In the words of American University Professor Gordon Adams, the defense community has spent the last year “tearing at their hair, gnashing their teeth and rending their garments,” at the prospect of going off the so-called “fiscal cliff.”

While that might be a bit melodramatic, the point is well taken: Planet Pentagon, the center of a solar system filled with Beltway Bandits, think tanks, and a constellation of defense contractors that orbit a black hole through which billions of our tax dollars disappear each year, has been in quite a state. First came the $487 billion cut to projected growth [1] over the next decade that the administration proposed earlier this year. (Charles Krauthammer called it, “a road map to America’s decline” [2].) Add to that the threat of “sequestration,” [3] which could spell a $55 billion across-the-board cut to the Department of Defense in FY 2013, with an aggregate $500 billion slashed over the next 10 years. That’s close to a trillion dollars in defense-spending reductions over a decade.

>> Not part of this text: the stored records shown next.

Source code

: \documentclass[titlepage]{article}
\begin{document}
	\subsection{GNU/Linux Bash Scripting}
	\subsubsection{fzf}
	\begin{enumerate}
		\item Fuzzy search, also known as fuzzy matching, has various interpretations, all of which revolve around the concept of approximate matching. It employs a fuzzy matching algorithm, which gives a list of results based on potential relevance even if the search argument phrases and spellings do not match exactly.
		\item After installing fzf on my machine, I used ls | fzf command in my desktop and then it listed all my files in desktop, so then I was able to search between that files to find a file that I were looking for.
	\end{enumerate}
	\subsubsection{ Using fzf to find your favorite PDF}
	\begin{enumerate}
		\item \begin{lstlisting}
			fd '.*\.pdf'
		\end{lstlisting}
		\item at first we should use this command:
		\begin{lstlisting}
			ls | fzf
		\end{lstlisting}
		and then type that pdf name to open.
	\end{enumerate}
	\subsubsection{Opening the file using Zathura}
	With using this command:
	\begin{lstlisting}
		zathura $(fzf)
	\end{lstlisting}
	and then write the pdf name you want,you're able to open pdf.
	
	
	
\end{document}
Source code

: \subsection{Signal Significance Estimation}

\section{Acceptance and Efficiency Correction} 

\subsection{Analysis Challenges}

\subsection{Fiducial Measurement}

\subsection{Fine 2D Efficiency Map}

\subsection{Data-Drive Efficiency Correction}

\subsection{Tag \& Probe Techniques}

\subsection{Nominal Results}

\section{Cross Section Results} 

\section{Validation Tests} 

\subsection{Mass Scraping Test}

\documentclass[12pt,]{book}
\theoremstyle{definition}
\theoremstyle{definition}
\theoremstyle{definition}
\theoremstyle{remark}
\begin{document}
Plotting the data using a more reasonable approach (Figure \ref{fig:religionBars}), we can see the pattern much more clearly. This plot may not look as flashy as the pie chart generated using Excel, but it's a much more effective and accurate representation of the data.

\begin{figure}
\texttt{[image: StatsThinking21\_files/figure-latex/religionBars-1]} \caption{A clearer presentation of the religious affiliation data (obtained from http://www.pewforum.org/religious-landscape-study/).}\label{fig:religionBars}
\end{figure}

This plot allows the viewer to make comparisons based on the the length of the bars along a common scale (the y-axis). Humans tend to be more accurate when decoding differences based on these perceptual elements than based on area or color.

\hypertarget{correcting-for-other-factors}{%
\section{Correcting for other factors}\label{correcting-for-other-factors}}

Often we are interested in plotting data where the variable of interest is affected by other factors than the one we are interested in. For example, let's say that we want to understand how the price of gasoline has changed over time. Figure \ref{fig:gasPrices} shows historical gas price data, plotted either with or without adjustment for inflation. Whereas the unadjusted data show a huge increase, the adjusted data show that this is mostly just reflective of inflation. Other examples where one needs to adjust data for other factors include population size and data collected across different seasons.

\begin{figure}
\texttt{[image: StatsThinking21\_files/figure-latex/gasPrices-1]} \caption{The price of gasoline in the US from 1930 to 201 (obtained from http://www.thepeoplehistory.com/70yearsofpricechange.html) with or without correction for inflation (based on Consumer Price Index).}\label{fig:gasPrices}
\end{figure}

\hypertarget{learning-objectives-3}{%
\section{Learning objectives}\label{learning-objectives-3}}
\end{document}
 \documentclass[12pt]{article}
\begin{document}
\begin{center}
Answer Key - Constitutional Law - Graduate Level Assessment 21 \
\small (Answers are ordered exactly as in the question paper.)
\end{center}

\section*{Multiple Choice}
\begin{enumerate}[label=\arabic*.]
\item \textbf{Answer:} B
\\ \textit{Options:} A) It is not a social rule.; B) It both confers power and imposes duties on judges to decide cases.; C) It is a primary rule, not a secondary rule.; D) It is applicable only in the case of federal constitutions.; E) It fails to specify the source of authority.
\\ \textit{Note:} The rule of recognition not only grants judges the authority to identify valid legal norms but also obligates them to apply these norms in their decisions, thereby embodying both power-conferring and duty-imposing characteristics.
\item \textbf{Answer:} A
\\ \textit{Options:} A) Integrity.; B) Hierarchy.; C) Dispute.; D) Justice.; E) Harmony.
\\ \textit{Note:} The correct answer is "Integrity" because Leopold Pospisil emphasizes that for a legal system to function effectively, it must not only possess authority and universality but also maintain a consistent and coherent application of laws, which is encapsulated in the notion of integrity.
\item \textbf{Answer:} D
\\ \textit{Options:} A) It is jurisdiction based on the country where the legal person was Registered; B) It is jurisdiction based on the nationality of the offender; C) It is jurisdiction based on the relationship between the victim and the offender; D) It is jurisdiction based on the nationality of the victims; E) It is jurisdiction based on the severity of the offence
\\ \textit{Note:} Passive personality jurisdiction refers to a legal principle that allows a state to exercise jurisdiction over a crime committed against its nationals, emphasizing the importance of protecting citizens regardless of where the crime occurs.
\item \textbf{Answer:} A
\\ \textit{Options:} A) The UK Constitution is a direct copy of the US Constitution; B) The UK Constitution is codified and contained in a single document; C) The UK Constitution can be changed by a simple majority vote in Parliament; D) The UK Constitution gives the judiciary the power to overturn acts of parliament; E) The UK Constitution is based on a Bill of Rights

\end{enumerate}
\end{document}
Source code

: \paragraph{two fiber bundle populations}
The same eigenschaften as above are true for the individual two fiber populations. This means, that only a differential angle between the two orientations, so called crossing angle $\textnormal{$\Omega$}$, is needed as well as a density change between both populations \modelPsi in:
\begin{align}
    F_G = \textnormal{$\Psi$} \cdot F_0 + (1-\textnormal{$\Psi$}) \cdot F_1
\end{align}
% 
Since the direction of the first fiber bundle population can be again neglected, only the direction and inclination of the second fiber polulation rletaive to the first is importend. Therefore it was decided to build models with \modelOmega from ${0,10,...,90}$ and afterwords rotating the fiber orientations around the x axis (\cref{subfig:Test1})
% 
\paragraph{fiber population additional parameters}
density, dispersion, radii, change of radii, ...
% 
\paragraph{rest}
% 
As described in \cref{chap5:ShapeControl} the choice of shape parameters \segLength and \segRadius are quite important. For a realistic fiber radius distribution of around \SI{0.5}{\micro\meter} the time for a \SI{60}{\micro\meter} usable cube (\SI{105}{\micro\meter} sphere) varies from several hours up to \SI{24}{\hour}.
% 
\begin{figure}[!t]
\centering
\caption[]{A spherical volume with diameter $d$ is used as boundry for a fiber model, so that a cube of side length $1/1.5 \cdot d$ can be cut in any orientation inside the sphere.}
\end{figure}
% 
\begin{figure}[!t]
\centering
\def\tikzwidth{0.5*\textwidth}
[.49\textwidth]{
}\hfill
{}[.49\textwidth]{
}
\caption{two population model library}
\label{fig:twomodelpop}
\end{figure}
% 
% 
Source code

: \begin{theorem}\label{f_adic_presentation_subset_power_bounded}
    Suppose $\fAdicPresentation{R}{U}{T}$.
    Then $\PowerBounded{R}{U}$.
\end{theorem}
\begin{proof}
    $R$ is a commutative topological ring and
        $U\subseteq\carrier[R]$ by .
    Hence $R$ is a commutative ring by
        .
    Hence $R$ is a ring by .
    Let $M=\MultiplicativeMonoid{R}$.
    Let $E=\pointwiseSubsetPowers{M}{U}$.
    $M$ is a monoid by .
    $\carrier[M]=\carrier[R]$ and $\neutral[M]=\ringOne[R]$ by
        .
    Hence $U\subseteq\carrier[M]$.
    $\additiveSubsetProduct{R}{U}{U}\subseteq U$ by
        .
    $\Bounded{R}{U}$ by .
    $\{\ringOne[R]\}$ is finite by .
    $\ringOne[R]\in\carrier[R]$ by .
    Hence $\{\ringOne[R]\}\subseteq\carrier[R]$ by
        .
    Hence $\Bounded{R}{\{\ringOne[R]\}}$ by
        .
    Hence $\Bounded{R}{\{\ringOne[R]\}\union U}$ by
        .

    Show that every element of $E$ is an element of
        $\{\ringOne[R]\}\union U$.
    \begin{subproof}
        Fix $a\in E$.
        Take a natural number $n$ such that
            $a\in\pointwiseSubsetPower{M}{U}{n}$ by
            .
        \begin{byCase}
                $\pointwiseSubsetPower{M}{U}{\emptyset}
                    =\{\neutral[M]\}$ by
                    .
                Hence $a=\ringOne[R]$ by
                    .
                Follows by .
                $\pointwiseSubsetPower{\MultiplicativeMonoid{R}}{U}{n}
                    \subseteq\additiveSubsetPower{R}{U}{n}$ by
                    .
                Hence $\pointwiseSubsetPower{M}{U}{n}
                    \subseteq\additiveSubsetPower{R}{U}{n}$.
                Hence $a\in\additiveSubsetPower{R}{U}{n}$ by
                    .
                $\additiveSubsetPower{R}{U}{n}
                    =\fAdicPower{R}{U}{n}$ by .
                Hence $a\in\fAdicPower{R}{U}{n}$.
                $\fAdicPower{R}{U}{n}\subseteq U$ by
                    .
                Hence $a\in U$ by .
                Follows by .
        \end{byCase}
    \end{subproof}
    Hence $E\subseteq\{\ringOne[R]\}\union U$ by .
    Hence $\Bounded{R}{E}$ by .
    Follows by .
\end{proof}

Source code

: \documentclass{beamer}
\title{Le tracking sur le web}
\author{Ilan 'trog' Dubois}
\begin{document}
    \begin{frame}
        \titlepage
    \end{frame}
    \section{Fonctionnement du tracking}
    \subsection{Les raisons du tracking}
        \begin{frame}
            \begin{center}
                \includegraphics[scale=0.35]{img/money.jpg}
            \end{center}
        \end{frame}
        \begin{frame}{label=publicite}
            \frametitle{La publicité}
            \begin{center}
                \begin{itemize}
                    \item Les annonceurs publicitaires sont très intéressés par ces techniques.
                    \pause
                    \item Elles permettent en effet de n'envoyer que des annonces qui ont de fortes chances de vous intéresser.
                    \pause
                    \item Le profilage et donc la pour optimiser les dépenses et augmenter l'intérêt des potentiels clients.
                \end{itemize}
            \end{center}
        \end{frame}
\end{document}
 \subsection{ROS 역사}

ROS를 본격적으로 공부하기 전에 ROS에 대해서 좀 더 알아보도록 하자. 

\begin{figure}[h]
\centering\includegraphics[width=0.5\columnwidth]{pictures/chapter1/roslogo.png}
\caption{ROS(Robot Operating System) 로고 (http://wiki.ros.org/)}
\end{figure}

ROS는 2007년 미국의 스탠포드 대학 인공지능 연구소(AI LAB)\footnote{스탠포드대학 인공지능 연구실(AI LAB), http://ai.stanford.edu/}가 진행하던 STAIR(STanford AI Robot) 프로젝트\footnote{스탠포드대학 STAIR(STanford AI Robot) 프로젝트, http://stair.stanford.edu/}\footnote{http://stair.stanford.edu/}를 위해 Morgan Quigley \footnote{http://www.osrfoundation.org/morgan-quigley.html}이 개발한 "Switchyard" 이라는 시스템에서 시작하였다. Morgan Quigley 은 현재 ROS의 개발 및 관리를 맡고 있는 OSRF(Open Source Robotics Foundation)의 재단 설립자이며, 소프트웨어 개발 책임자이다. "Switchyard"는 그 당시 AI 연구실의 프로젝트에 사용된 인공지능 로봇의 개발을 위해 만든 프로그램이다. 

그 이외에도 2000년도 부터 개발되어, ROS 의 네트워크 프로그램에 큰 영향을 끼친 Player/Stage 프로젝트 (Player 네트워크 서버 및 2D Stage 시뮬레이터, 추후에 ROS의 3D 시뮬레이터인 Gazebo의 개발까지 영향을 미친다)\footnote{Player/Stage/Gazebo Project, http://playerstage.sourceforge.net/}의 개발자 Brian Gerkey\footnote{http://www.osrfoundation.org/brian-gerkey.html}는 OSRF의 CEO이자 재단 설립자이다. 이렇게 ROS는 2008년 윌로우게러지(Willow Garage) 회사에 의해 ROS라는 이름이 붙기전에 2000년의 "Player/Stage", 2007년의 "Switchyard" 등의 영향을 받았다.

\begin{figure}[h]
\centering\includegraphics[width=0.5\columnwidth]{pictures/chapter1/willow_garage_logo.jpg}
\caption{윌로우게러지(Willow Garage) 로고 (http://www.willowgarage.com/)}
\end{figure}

This might just happen, if the White House and Congress come to no agreement and decide to go over the “fiscal cliff,” which includes not only sequestration for DoD but another half-trillion or more in automatic cuts from the rest of the federal budget, as well as tax hikes.

But after months of contractors and lawmakers threatening massive job losses, while military brass and their surrogates bandied about words like “catastrophic,” and “decimation” when describing the post-sequestration landscape (Secretary of Defense Leon Panetta once suggested sequestration would “invite aggression” [4] from foreign enemies), it seems as if this side of Washington has finally come to terms with the reality. Whether through sequestration or a negotiated deal, dramatic reductions are inevitable.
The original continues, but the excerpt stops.